Symbolic regression coupled with a simulation engine can greatly reduce the human effort necessary to derive $\Theta$ in this example. By defining key variables, (for example: $\Delta_{CPI}$, $\Delta_{\frac{B}{Y}}$, $r$, $u$, etc.) collecting historical data, and fitting a symbolic regressor after cleaning the data. This approach is designed to maximize the control over how a symbolic representation (aka. function) should be derived. Size, complexity, allowed expression, elementwise loss, and many more parameters can be adjusted to derive best equation to model the target variable withind the given constraints. Of course, this is most often used to achieve interpretability; with the additional benefit of creating an opportunity to mathematically explore how predictions for a given variable are generated.
Symbolic Regression Example
The symbolic regression backend of MacroSim relies on the PySR library which provides a symbolic regressor written in julia (a compiled language) and a python interface. The macrosim.EqSearch is a class that takes the pysr.PySRRegressor as its base and extends it by including model distillation and LOF outlier detection features. (Reasons behind opting for distillation and LOF based outlier removal are discussed further below)

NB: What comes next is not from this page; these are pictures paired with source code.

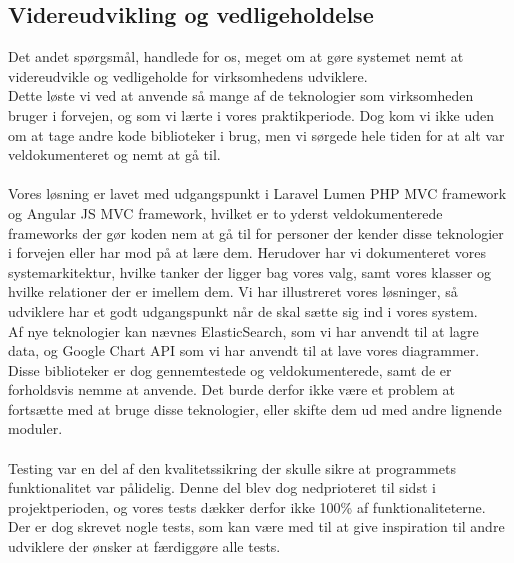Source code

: \subsection{Videreudvikling og vedligeholdelse}
Det andet spørgsmål, handlede for os, meget om at gøre systemet nemt at videreudvikle og vedligeholde for virksomhedens udviklere.
\\
Dette løste vi ved at anvende så mange af de teknologier som virksomheden bruger i forvejen, og som vi lærte i vores praktikperiode. Dog kom vi ikke uden om at tage andre kode biblioteker i brug, men vi sørgede hele tiden for at alt var veldokumenteret og nemt at gå til. 
\\\\
Vores løsning er lavet med udgangspunkt i Laravel Lumen PHP MVC framework og Angular JS MVC framework, hvilket er to yderst
veldokumenterede frameworks der gør koden nem at gå til for personer der kender disse teknologier i forvejen eller har mod på at lære dem.
Herudover har vi dokumenteret vores systemarkitektur, hvilke tanker der ligger bag vores valg, samt vores klasser og hvilke relationer der er imellem dem.
Vi har illustreret vores løsninger, så udviklere har et godt udgangspunkt når de skal sætte sig ind i vores system.
\\
Af nye teknologier kan nævnes ElasticSearch, som vi har anvendt til at lagre data, og Google Chart API som vi har anvendt til at
lave vores diagrammer.
Disse biblioteker er dog gennemtestede og veldokumenterede, samt de er forholdsvis nemme at anvende.
Det burde derfor ikke være et problem at fortsætte med at bruge disse teknologier, eller skifte dem ud med andre lignende moduler.
\\\\
Testing var en del af den kvalitetssikring der skulle sikre at programmets funktionalitet var pålidelig.
Denne del blev dog nedprioteret til sidst i projektperioden, og vores tests dækker derfor ikke 100\% af funktionaliteterne.
Der er dog skrevet nogle tests, som kan være med til at give inspiration til andre udviklere der ønsker at færdiggøre alle tests.
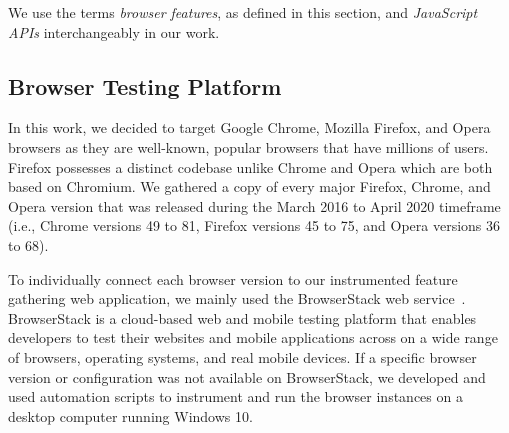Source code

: We use the terms \textit{browser features}, as defined in this section,
and \textit{JavaScript APIs} interchangeably in our work.




\subsection{Browser Testing Platform}

In this work, we decided to target Google Chrome, Mozilla
Firefox, and Opera browsers as they are well-known, popular browsers that have
millions of users. Firefox possesses a distinct codebase unlike Chrome and Opera
which are both based on Chromium. We gathered a copy of every major Firefox, Chrome, and Opera version that was
released during the March 2016 to April 2020 timeframe (i.e., Chrome
versions 49 to 81, Firefox versions 45 to 75, and Opera versions 36 to 68).

To individually connect each browser version to our instrumented
feature gathering web application, we mainly used the BrowserStack web
service~\cite{browserstack}. BrowserStack is a cloud-based web and mobile testing platform
that enables developers to test their websites and mobile applications
across on a wide range of browsers, operating systems, and real mobile
devices. If a specific browser version or configuration was not
available on BrowserStack, we developed and used automation scripts to
instrument and run the browser instances on a desktop computer running
Windows 10.



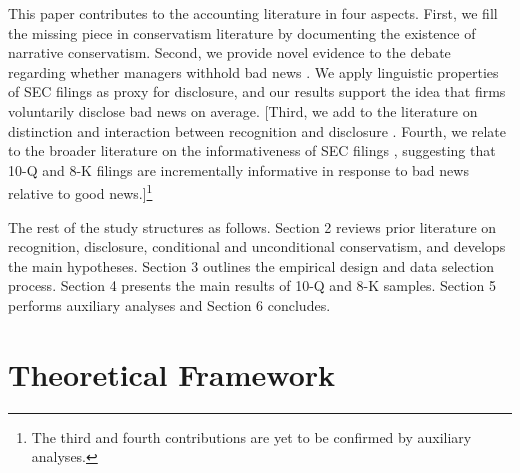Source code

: \documentclass[a4paper]{article}
\begin{document}
\begin{spacing}{2}
This paper contributes to the accounting literature in four aspects. First, we fill the missing piece in conservatism literature by documenting the existence of narrative conservatism. Second, we provide novel evidence to the debate regarding whether managers withhold bad news \citep{baoManagersDiscloseWithhold2019, kothariManagersWithholdBad2009, skinnerWhyFirmsVoluntarily1994, skinnerEarningsDisclosuresStockholder1997}. We apply linguistic properties of SEC filings as proxy for disclosure, and our results support the idea that firms voluntarily disclose bad news on average. [Third, we add to the literature on distinction and interaction between recognition and disclosure \citep*{schipperRequiredDisclosuresFinancial2007, barthMarketEffectsRecognition2003, aboodyRecognitionDisclosureOil1996}. Fourth, we relate to the broader literature on the informativeness of SEC filings \citep*{lermanNewForm8K2010, alfordExtensionsViolationsStatutory1994, liAnnualReportReadability2008, liInformationContentForwardLooking2010}, suggesting that 10-Q and 8-K filings are incrementally informative in response to bad news relative to good news.]\footnote{ The third and fourth contributions are yet to be confirmed by auxiliary analyses.}

The rest of the study structures as follows. Section 2 reviews prior literature on recognition, disclosure, conditional and unconditional conservatism, and develops the main hypotheses. Section 3 outlines the empirical design and data selection process. Section 4 presents the main results of 10-Q and 8-K samples. Section 5 performs auxiliary analyses and Section 6 concludes.

\section{Theoretical Framework}

\end{spacing}
\end{document}
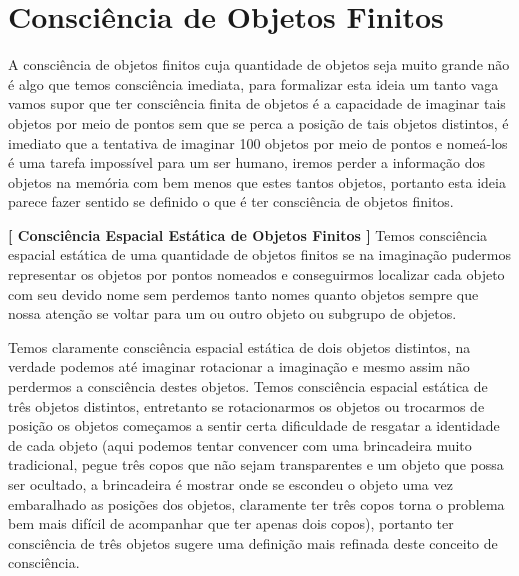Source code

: \documentclass[10pt,a4paper]{report}
\begin{document}
\section{Consciência de Objetos Finitos}

\hspace{\baselineskip}

A consciência de objetos finitos cuja quantidade de objetos seja muito grande não é algo que temos consciência imediata, para formalizar esta ideia um tanto vaga vamos supor que ter consciência finita de objetos é a capacidade de imaginar tais objetos por meio de pontos sem que se perca a posição de tais objetos distintos, é imediato que a tentativa de imaginar 100 objetos por meio de pontos e nomeá-los é uma tarefa impossível para um ser humano, iremos perder a informação dos objetos na memória com bem menos que estes tantos objetos, portanto esta ideia parece fazer sentido se definido o que é ter consciência de objetos finitos.

\hspace{\baselineskip}

\textbf{[ Consciência Espacial Estática de Objetos Finitos ]} Temos consciência espacial estática de uma quantidade de objetos finitos se na imaginação pudermos representar os objetos por pontos nomeados e conseguirmos localizar cada objeto com seu devido nome sem perdemos tanto nomes quanto objetos sempre que nossa atenção se voltar para um ou outro objeto ou subgrupo de objetos.

\hspace{\baselineskip}

Temos claramente consciência espacial estática de dois objetos distintos, na verdade podemos até imaginar rotacionar a imaginação e mesmo assim não perdermos a consciência destes objetos. Temos consciência espacial estática de três objetos distintos, entretanto se rotacionarmos os objetos ou trocarmos de posição os objetos começamos a sentir certa dificuldade de resgatar a identidade de cada objeto (aqui podemos tentar convencer com uma brincadeira muito tradicional, pegue três copos que não sejam transparentes e um objeto que possa ser ocultado, a brincadeira é mostrar onde se escondeu o objeto uma vez embaralhado as posições dos objetos, claramente ter três copos torna o problema bem mais difícil de acompanhar que ter apenas dois copos), portanto ter consciência de três objetos sugere uma definição mais refinada deste conceito de consciência. 
\end{document}
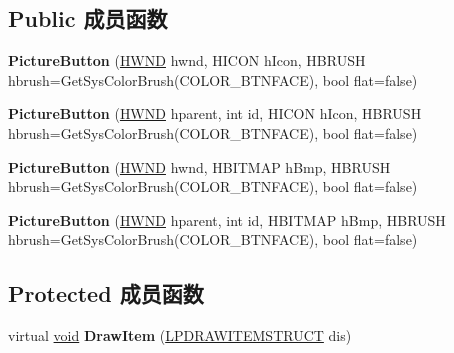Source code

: \subsection*{Public 成员函数}
\begin{DoxyCompactItemize}
\item 
\mbox{\label{struct_picture_button_a0dd177b06e4d7fa8de8fb66de562a846}} 
{\bfseries Picture\+Button} (\hyperlink{interfacevoid}{H\+W\+ND} hwnd, H\+I\+C\+ON h\+Icon, H\+B\+R\+U\+SH hbrush=Get\+Sys\+Color\+Brush(C\+O\+L\+O\+R\+\_\+\+B\+T\+N\+F\+A\+CE), bool flat=false)
\item 
\mbox{\label{struct_picture_button_a83de91b74e668182158e5f74d641b40b}} 
{\bfseries Picture\+Button} (\hyperlink{interfacevoid}{H\+W\+ND} hparent, int id, H\+I\+C\+ON h\+Icon, H\+B\+R\+U\+SH hbrush=Get\+Sys\+Color\+Brush(C\+O\+L\+O\+R\+\_\+\+B\+T\+N\+F\+A\+CE), bool flat=false)
\item 
\mbox{\label{struct_picture_button_a52768f352b14cc7c064e5edd769152ac}} 
{\bfseries Picture\+Button} (\hyperlink{interfacevoid}{H\+W\+ND} hwnd, H\+B\+I\+T\+M\+AP h\+Bmp, H\+B\+R\+U\+SH hbrush=Get\+Sys\+Color\+Brush(C\+O\+L\+O\+R\+\_\+\+B\+T\+N\+F\+A\+CE), bool flat=false)
\item 
\mbox{\label{struct_picture_button_a76837f3a69ea569eef7ce6386edb2da2}} 
{\bfseries Picture\+Button} (\hyperlink{interfacevoid}{H\+W\+ND} hparent, int id, H\+B\+I\+T\+M\+AP h\+Bmp, H\+B\+R\+U\+SH hbrush=Get\+Sys\+Color\+Brush(C\+O\+L\+O\+R\+\_\+\+B\+T\+N\+F\+A\+CE), bool flat=false)
\end{DoxyCompactItemize}
\subsection*{Protected 成员函数}
\begin{DoxyCompactItemize}
\item 
\mbox{\label{struct_picture_button_a998054d3abdb1ad75a8c803b4e2b5756}} 
virtual \hyperlink{interfacevoid}{void} {\bfseries Draw\+Item} (\hyperlink{structtag_d_r_a_w_i_t_e_m_s_t_r_u_c_t}{L\+P\+D\+R\+A\+W\+I\+T\+E\+M\+S\+T\+R\+U\+CT} dis)
\end{DoxyCompactItemize}
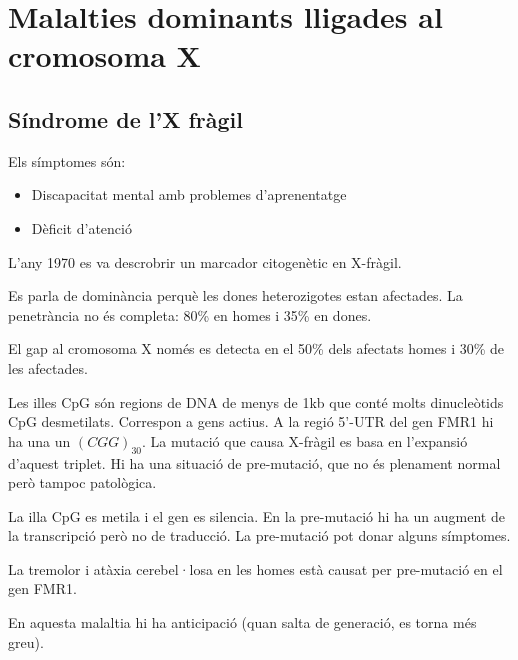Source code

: \section{Malalties dominants lligades al cromosoma X}
\label{sec:malalt-domin-llig}

\subsection{Síndrome de l'X fràgil}
\label{sec:x-fragil}

Els símptomes són:
\begin{itemize}
\item Discapacitat mental amb problemes d'aprenentatge
\item Dèficit d'atenció
\end{itemize}

L'any 1970 es va descrobrir un marcador citogenètic en X-fràgil.

Es parla de dominància perquè les dones heterozigotes estan afectades. La penetrància no és completa: 80\% en homes i 35\% en dones.

El gap al cromosoma X només es detecta en el 50\% dels afectats homes i 30\% de les afectades.

Les illes CpG són regions de DNA de menys de 1kb que conté molts dinucleòtids CpG desmetilats. Correspon a gens actius. A la regió 5'-UTR del gen FMR1 hi ha una un $(CGG)_{30}$. La mutació que causa X-fràgil es basa en l'expansió d'aquest triplet. Hi ha una situació de pre-mutació, que no és plenament normal però tampoc patològica. 

La illa CpG es metila i el gen es silencia. En la pre-mutació hi ha un augment de la transcripció però no de traducció. La pre-mutació pot donar alguns símptomes.

La tremolor i atàxia cerebel·losa en les homes està causat per pre-mutació en el gen FMR1. 

En aquesta malaltia hi ha anticipació (quan salta de generació, es torna més greu).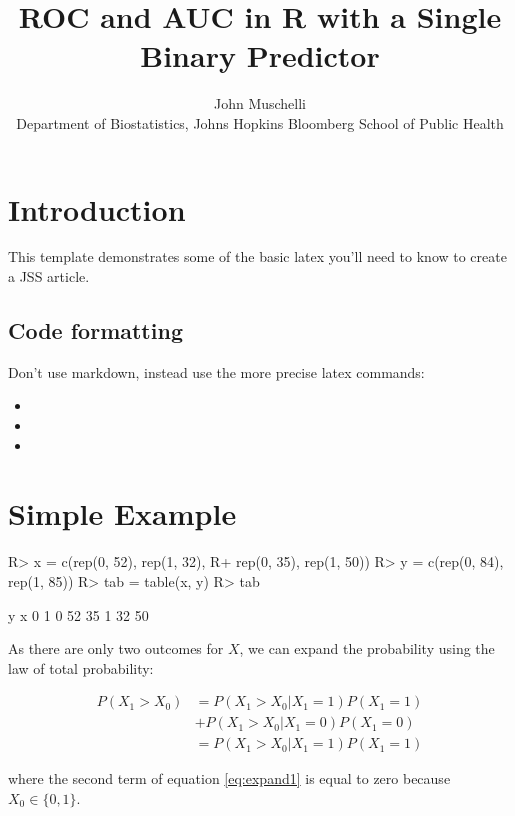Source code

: \documentclass[article]{jss}
\author{
John Muschelli\\Department of Biostatistics, Johns Hopkins Bloomberg School of Public
Health
}
\title{ROC and AUC in R with a Single Binary Predictor}
\providecommand{\tightlist}{%
  \setlength{\itemsep}{0pt}\setlength{\parskip}{0pt}}
\begin{document}
\section{Introduction}\label{introduction}

This template demonstrates some of the basic latex you'll need to know
to create a JSS article.

\subsection{Code formatting}\label{code-formatting}

Don't use markdown, instead use the more precise latex commands:

\begin{itemize}
\tightlist
\item
\item
\item
\end{itemize}

\section{Simple Example}\label{simple-example}

\begin{CodeChunk}

\begin{CodeInput}
R> x = c(rep(0, 52), rep(1, 32),
R+       rep(0, 35), rep(1, 50))
R> y = c(rep(0, 84), rep(1, 85))
R> tab = table(x, y)
R> tab
\end{CodeInput}

\begin{CodeOutput}
   y
x    0  1
  0 52 35
  1 32 50
\end{CodeOutput}
\end{CodeChunk}

As there are only two outcomes for \(X\), we can expand the probability
using the law of total probability:

\begin{align}
P(X_{1} > X_{0}) &= P(X_{1} > X_{0} | X_{1} = 1) P(X_{1} = 1) \nonumber \\
&+ P(X_{1} > X_{0} | X_{1} = 0) P(X_{1} = 0) \label{eq:expand1} \\
&= P(X_{1} > X_{0} | X_{1} = 1) P(X_{1} = 1) \label{eq:expand}
\end{align}

where the second term of equation \eqref{eq:expand1} is equal to zero
because \(X_{0} \in \{0, 1\}\).
\end{document}
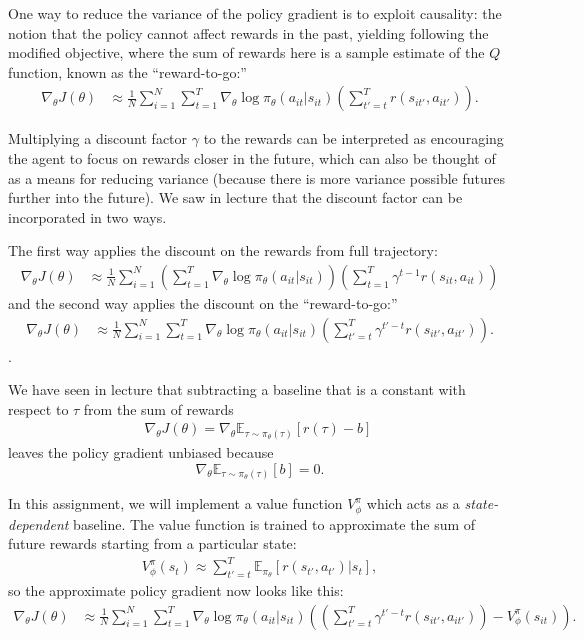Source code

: \documentclass[12pt]{article}
\begin{document}
One way to reduce the variance of the policy gradient is to exploit causality: the notion that the policy cannot affect rewards in the past, yielding following the modified objective, where the sum of rewards here is a sample estimate of the $Q$ function, known as the ``reward-to-go:''
\begin{align}
\nabla_\theta J(\theta) &\approx \frac{1}{N} \sum_{i=1}^N \sum_{t=1}^T \nabla_\theta \log \pi_\theta(a_{it} | s_{it})\left(\sum_{t'=t}^T r(s_{it'}, a_{it'})\right).
\end{align}

Multiplying a discount factor $\gamma$ to the rewards can be interpreted as encouraging the agent to focus on rewards closer in the future, which can also be thought of as a means for reducing variance (because there is more variance possible futures further into the future). We saw in lecture that the discount factor can be incorporated in two ways.

The first way applies the discount on the rewards from full trajectory:
\begin{align} \label{discount_full}
\nabla_\theta J(\theta) &\approx \frac{1}{N} \sum_{i=1}^N \left(\sum_{t=1}^T \nabla_\theta \log \pi_\theta(a_{it} | s_{it})\right)\left(\sum_{t=1}^T \gamma^{t-1} r(s_{it}, a_{it})\right)
\end{align}
and the second way applies the discount on the ``reward-to-go:''
\begin{align} \label{discount_rtg}
\nabla_\theta J(\theta) &\approx \frac{1}{N} \sum_{i=1}^N \sum_{t=1}^T \nabla_\theta \log \pi_\theta(a_{it} | s_{it})\left(\sum_{t'=t}^T \gamma^{t'-t} r(s_{it'}, a_{it'})\right).
\end{align}.

We have seen in lecture that subtracting a baseline that is a constant with respect to $\tau$ from the sum of rewards
\begin{align} \label{constant_wrt_tau}
\nabla_\theta J(\theta) = \nabla_\theta \mathbb{E}_{\tau \sim \pi_\theta(\tau)} \left[r(\tau) - b\right]\
\end{align}
leaves the policy gradient unbiased because $$\nabla_\theta \mathbb{E}_{\tau \sim \pi_\theta(\tau)} \left[b\right] = 0.$$

In this assignment, we will implement a value function $V_\phi^\pi$ which acts as a \textit{state-dependent} baseline. The value function is trained to approximate the sum of future rewards starting from a particular state:
\begin{align}
V_\phi^\pi(s_t) \approx \sum_{t'=t}^T \mathbb{E}_{\pi_\theta} \left[r(s_{t'}, a_{t'}) | s_t\right],
\end{align}
so the approximate policy gradient now looks like this:
\begin{align} \label{state_dependent_baseline}
\nabla_\theta J(\theta) &\approx \frac{1}{N} \sum_{i=1}^N \sum_{t=1}^T \nabla_\theta \log \pi_\theta(a_{it} | s_{it})\left(\left(\sum_{t'=t}^T \gamma^{t'-t} r(s_{it'}, a_{it'})\right) - V_\phi^\pi\left(s_{it}\right)\right).
\end{align}
\end{document}
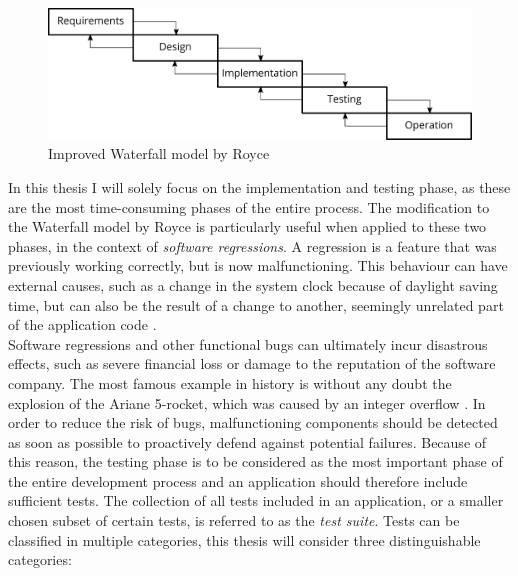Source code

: \begin{figure}[htbp!]
	\centering
	\includegraphics[width=\textwidth]{assets/images/sdlc.pdf}
	\caption{Improved Waterfall model by Royce}
	\label{fig:waterfall-royce}
\end{figure}

\noindent In this thesis I will solely focus on the implementation and testing phase, as these are the most time-consuming phases of the entire process. The modification to the Waterfall model by Royce is particularly useful when applied to these two phases, in the context of \emph{software regressions}. A regression \cite{10.1007/978-3-540-77966-7_18} is a feature that was previously working correctly, but is now malfunctioning. This behaviour can have external causes, such as a change in the system clock because of daylight saving time, but can also be the result of a change to another, seemingly unrelated part of the application code \cite{6588537}.\\

\noindent Software regressions and other functional bugs can ultimately incur disastrous effects, such as severe financial loss or damage to the reputation of the software company. The most famous example in history is without any doubt the explosion of the Ariane 5-rocket, which was caused by an integer overflow \cite{581900}. In order to reduce the risk of bugs, malfunctioning components should be detected as soon as possible to proactively defend against potential failures. Because of this reason, the testing phase is to be considered as the most important phase of the entire development process and an application should therefore include sufficient tests. The collection of all tests included in an application, or a smaller chosen subset of certain tests, is referred to as the \emph{test suite}. Tests can be classified in multiple categories, this thesis will consider three distinguishable categories:


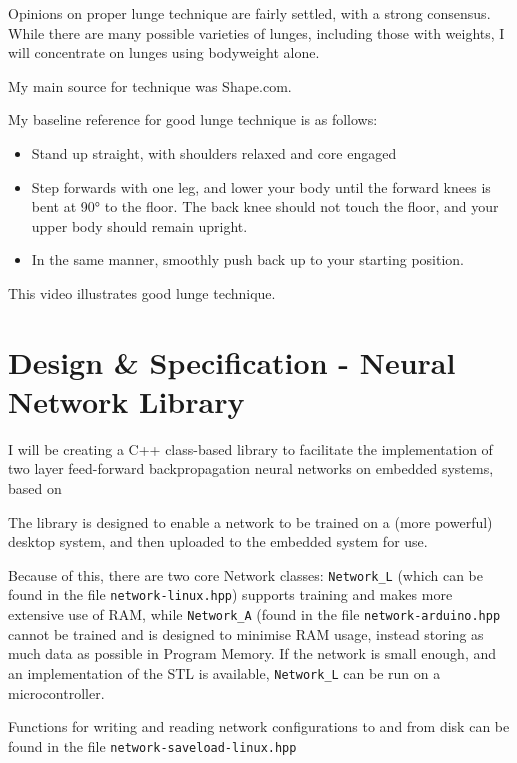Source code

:\documentclass[a4paper]{article}
\begin{document}
Opinions on proper lunge technique are fairly settled, with a strong consensus. While there are many possible varieties of lunges, including those with weights, I will concentrate on lunges using bodyweight alone.

My main source for technique was Shape.com\cite{bgref24}.

My baseline reference for good lunge technique is as follows:

\begin{itemize}
    \item Stand up straight, with shoulders relaxed and core engaged
    \item Step forwards with one leg, and lower your body until the forward knees is bent at 90° to the floor. The back knee should not touch the floor, and your upper body should remain upright.
    \item In the same manner, smoothly push back up to your starting position.
\end{itemize}

This video\cite{bgref25} illustrates good lunge technique.

\newpage
\section{Design \& Specification - Neural Network Library}

I will be creating a C++ class-based library to facilitate the implementation of two layer feed-forward backpropagation neural networks on embedded systems, based on 

The library is designed to enable a network to be trained on a (more powerful) desktop system, and then uploaded to the embedded system for use.

Because of this, there are two core Network classes: \lstinline{Network_L} (which can be found in the file \lstinline{network-linux.hpp}) supports training and makes more extensive use of RAM, while \lstinline{Network_A} (found in the file \lstinline{network-arduino.hpp} cannot be trained and is designed to minimise RAM usage, instead storing as much data as possible in Program Memory. If the network is small enough, and an implementation of the STL is available, \lstinline{Network_L} can be run on a microcontroller.

Functions for writing and reading network configurations to and from disk can be found in the file \lstinline{network-saveload-linux.hpp}
\end{document}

We will demonstrate EqSearch by creating a fairly complex, yet mathematically accurate representation of the variable $L$ of the Cobb-Douglas production function. Data preparation steps are not included in this document, however all of the features, macroeconomic variables that are well-tracked my central banks and national statistic departments.
Feature Set
- $\text{Total Population} := N$
- $\text{Post-Labor Population (Age>65)} := n_{>65}$
- $\text{Pre-Labor Population} := n_{<15}$
- $\text{Labor Force} := n_L$
- $\text{Labor Force Participation Rate} := \gamma$
Target Variable
- $\text{Hours of Labor} := H_L$
A common common real-world definition of $L$ as a function is $L(H_L, w_h) = H_L \cdot w_h$ where $w_h$ represents the average (or median) hourly wage. You'll most likely notice that hours of total labor is a metric that is often recorded, tehrefore you might question reasoning behing endogenizing this variable. However, in a scenario where we're planning to extrapolate over a period of 20-50 year, an extremely accurate model of income generated through population is necessary. Raw demographic metrics can be modelled much more accurately through conventional practices and ML. Therefore, by having demographic metrics create the exogenous framework, we're essentially attempting to reorganize the CD parameters into a more simulation-friendly format.
A Peak at the Results
To demostrate the outcome of the above describled experiment, we've defined a ran a regression process, converting all features to monthly frequencies, assuming unform distribution of quartlerly and annual variables over months. (This was done to artifically increase the dataset size without including pre-milenium data) To account for the high likelihood of overfitting due to perfectly unfiorm data distribution, a random normal noise factor, $\epsilon \sim N(0, , 0.003 \cdot X_n)$ was added to each observation of the features that were subject to said frequency normalization. The outcome was a rather complex (the regression was run without complexity limitations), yet accurate expression:
$$ H_L(N, \ n_{>65},\ n_{<15},\ n_L,\ \gamma) = \gamma \cdot(sin(\gamma +0.27)cos(\gamma^{0.85})-2.40)\cdot(cos(0.01\sqrt{N})-2.73sin(\gamma)^2+26.27)+7.63e-5*N) $$
Looking at the outcome, a valuable observation is that $n_{<15}$ and $n_{>65}$ were not used in the final expression. It is important to note that, PySR is designed to consider the simplicity of expressions and in case of equivalent accuracies, will select the equation with less parameters. Here we can reason about how $\gamma$ and $N$ were enough to derive a highly accurate output. Due to the seasonality and relative stability of the average hours worked per worker, knowing the population of labor force and their rate of particiaption accounts for all but one considerations; being seasonality. You'll notice an abundance of trigonometric functions, due to their cyclical behavior, these functions are the perfect candidate for modelling seasonality.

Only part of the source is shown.